A Federação Europeia de Periodontologia (EFP, em inglês) fez um balanço, em notícia do site [1], da sua sessão Perio Talks dedicada ao Dia Mundial da Saúde Periodontal [2], que se assinalou no dia 12 de maio.
Bruno De Carvalho destacou a visita de membros da Sociedade Belga de Periodontologia e estudantes de higiene oral a um centro comercial e um hospital público em Liège com o objetivo de fornecer informações de prevenção às pessoas, juntamente com escovas interproximais e elixires bucais. Devido à pandemia, não foi possível fazer o habitual rastreio periodontal físico, utilizando o Duth Periodontal Screening Index (DSPI).

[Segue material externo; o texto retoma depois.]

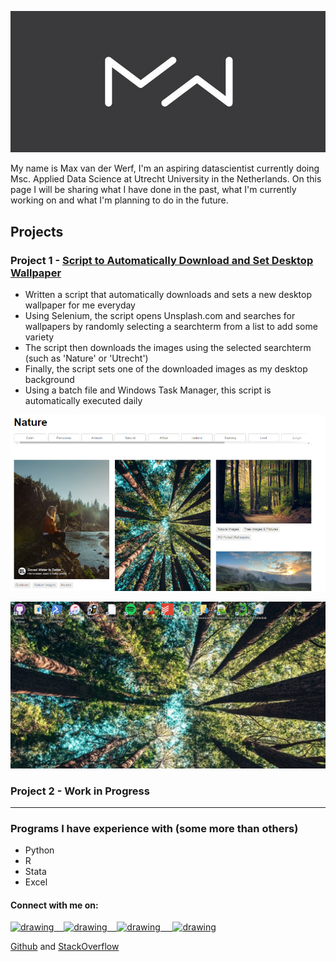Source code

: ![](images/Logo%20Breed2.jpg)

My name is Max van der Werf, I'm an aspiring datascientist currently doing Msc. Applied Data Science at Utrecht University in the Netherlands.
On this page I will be sharing what I have done in the past, what I'm currently working on and what I'm planning to do in the future. 

## Projects

### Project 1 - [Script to Automatically Download and Set Desktop Wallpaper](https://github.com/MaxvanderWerf/Unsplash_IMG_Downloader) 
* Written a script that automatically downloads and sets a new desktop wallpaper for me everyday
* Using Selenium, the script opens Unsplash.com and searches for wallpapers by randomly selecting a searchterm from a list to add some variety
* The script then downloads the images using the selected searchterm (such as 'Nature' or 'Utrecht') 
* Finally, the script sets one of the downloaded images as my desktop background 
* Using a batch file and Windows Task Manager, this script is automatically executed daily 

![](images/Unsplash.png)

![](images/Desktop.png)

### Project 2 - Work in Progress

______________________________________________________________________________________________________


### Programs I have experience with (some more than others)
* Python
* R
* Stata
* Excel

#### Connect with me on:
<a href="https://medium.com/@max_vander_werf"><img src="https://res.cloudinary.com/importdata/image/upload/v1595012354/medium_mono_hoz0z5.png" alt="drawing" width="35"/>&nbsp;&nbsp;&nbsp;&nbsp;<a href="https://twitter.com/WerfMax"><img src="https://res.cloudinary.com/importdata/image/upload/v1595012924/Twitter_Logo_Blue_gbtagu.png" alt="drawing" width="40"/>&nbsp;&nbsp;&nbsp;&nbsp;<a href="https://www.linkedin.com/in/max-van-der-werf/"><img src="https://res.cloudinary.com/importdata/image/upload/v1595012354/linkedin_t9qiwy.png" alt="drawing" width="100"/> &nbsp;&nbsp;&nbsp;&nbsp;<a href="https://www.kaggle.com/maxvdw"><img src="https://res.cloudinary.com/importdata/image/upload/v1595012924/kaggle_ksaktb.png" alt="drawing" width="75"/>

[Github](https://github.com/MaxvanderWerf) and [StackOverflow](https://stackoverflow.com/users/13791043/max-van-der-werf)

Este ano a sociedade belga tentou alcançar mais pessoas do que nos anos anteriores. “Percebemos que só estávamos a chegar a médicos dentistas e periodontistas, pois são estas as pessoas que usam as nossas redes sociais. Por isso, pedimos aos nossos membros que pegassem no conteúdo e o repostassem nos seus próprios perfis privados e que se aproximassem do público. É muito importante que os nossos membros partilhem esta informação”, afirmou o responsável Bruno De Carvalho.
Assuntos em destaque
Um dos desafios destacados na sessão foi o da normalização de gengivas a sangrar e de tal não ser encarado como sinal de doença.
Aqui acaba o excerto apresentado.